[Opening RECORDED DATA section]
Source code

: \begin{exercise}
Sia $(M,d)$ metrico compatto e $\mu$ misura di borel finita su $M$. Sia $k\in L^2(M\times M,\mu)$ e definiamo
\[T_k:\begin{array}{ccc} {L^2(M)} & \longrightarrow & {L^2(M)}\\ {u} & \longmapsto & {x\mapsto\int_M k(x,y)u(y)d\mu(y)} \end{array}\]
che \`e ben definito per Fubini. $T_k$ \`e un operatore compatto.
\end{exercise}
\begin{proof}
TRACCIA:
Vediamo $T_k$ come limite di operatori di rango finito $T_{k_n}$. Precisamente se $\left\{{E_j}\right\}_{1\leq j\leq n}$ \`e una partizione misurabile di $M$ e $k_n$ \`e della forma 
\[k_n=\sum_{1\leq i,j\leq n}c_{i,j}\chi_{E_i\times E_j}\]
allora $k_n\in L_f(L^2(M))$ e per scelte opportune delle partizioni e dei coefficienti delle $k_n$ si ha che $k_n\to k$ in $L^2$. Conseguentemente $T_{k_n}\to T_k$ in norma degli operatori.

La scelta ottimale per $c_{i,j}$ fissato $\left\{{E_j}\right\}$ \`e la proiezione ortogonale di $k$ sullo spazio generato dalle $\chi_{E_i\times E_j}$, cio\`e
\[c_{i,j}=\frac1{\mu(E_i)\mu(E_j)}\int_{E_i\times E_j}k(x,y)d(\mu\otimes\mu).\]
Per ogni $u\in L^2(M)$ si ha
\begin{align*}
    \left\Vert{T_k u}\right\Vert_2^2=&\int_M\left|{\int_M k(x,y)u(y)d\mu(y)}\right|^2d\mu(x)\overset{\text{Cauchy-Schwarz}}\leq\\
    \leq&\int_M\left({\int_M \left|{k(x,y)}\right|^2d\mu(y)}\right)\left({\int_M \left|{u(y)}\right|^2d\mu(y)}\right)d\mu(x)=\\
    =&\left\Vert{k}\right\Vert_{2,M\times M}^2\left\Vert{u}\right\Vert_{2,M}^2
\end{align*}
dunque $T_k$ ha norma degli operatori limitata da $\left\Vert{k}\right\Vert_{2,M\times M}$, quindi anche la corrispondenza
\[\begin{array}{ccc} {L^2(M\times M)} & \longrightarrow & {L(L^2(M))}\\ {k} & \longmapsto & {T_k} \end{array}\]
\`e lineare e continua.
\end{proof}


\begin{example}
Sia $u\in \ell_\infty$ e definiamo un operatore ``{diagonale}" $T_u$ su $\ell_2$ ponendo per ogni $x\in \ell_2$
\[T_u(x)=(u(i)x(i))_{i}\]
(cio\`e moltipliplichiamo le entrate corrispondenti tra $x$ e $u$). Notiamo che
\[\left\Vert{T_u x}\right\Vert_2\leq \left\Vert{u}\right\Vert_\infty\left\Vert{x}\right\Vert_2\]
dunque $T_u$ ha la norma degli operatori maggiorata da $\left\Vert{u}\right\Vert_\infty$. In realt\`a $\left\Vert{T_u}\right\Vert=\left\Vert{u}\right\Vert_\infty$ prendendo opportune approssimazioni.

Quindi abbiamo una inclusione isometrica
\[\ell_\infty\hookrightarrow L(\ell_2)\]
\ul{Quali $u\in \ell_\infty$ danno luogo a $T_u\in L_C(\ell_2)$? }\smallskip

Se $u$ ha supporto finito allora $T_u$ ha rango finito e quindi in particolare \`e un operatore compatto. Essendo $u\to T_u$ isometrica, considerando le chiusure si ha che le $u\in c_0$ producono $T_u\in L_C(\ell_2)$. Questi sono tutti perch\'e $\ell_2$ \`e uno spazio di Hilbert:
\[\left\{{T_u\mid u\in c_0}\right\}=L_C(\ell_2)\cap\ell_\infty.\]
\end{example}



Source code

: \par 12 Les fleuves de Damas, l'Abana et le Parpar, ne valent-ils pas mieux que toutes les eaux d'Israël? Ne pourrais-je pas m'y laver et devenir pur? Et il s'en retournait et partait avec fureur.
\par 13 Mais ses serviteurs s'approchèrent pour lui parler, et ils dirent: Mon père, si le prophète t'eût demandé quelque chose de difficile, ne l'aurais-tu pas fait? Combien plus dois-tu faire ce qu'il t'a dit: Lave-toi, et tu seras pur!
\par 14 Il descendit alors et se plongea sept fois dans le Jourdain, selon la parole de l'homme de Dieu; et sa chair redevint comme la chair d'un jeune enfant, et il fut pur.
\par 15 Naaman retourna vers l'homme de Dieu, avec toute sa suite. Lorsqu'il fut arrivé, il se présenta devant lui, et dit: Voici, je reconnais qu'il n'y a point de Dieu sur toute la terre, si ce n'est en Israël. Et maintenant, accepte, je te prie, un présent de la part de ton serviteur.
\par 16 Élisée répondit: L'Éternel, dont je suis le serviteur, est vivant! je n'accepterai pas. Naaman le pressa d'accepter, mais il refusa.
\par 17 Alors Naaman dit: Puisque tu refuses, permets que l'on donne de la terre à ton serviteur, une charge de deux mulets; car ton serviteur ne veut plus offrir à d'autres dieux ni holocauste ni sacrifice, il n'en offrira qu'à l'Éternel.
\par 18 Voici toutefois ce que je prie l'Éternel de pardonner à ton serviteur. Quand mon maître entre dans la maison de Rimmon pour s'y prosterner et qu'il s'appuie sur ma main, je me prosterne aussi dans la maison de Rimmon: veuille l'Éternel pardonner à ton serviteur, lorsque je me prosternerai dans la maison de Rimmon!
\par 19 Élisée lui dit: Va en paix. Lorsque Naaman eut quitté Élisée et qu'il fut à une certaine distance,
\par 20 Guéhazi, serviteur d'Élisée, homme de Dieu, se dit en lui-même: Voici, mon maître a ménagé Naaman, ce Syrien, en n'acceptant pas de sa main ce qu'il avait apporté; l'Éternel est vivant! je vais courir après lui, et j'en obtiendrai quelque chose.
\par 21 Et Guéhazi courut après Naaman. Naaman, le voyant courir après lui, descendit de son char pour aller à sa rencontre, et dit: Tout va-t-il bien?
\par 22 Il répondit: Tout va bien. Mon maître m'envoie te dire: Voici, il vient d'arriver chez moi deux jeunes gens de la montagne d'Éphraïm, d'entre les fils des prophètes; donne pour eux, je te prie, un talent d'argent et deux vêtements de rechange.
[Closing RECORDED DATA section]
[Opening RECORDED DATA section]
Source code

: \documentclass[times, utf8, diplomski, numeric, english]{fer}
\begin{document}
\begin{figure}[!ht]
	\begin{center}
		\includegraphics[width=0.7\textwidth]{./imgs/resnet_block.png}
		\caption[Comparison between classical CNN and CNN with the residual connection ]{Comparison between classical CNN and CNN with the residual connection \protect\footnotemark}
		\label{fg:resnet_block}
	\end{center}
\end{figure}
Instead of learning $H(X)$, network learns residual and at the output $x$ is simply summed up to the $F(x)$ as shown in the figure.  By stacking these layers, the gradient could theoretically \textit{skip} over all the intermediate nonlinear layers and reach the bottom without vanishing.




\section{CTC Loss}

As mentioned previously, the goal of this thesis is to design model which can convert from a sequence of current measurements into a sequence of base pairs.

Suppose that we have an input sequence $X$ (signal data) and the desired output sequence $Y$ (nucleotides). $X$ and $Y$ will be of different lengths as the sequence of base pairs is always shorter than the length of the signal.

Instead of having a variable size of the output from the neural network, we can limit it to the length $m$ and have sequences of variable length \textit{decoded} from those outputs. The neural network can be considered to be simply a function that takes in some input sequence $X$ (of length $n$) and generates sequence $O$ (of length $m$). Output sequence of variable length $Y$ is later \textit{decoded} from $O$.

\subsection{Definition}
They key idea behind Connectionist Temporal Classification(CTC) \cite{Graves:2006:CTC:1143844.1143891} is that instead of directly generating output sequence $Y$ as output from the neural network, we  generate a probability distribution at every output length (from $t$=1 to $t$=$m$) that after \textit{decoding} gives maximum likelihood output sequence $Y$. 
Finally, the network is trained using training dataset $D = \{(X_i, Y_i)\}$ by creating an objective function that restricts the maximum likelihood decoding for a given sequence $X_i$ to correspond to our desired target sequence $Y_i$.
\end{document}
[Closing RECORDED DATA section]
● WORK REQUIRED
Send back an exact copy of only the lines from the line with "tu seras pur!" up to and including the line with "mais il refusa." in the data above.

● ANSWER AREA
\par 13 Mais ses serviteurs s'approchèrent pour lui parler, et ils dirent: Mon père, si le prophète t'eût demandé quelque chose de difficile, ne l'aurais-tu pas fait? Combien plus dois-tu faire ce qu'il t'a dit: Lave-toi, et tu seras pur!
\par 14 Il descendit alors et se plongea sept fois dans le Jourdain, selon la parole de l'homme de Dieu; et sa chair redevint comme la chair d'un jeune enfant, et il fut pur.
\par 15 Naaman retourna vers l'homme de Dieu, avec toute sa suite. Lorsqu'il fut arrivé, il se présenta devant lui, et dit: Voici, je reconnais qu'il n'y a point de Dieu sur toute la terre, si ce n'est en Israël. Et maintenant, accepte, je te prie, un présent de la part de ton serviteur.
\par 16 Élisée répondit: L'Éternel, dont je suis le serviteur, est vivant! je n'accepterai pas. Naaman le pressa d'accepter, mais il refusa.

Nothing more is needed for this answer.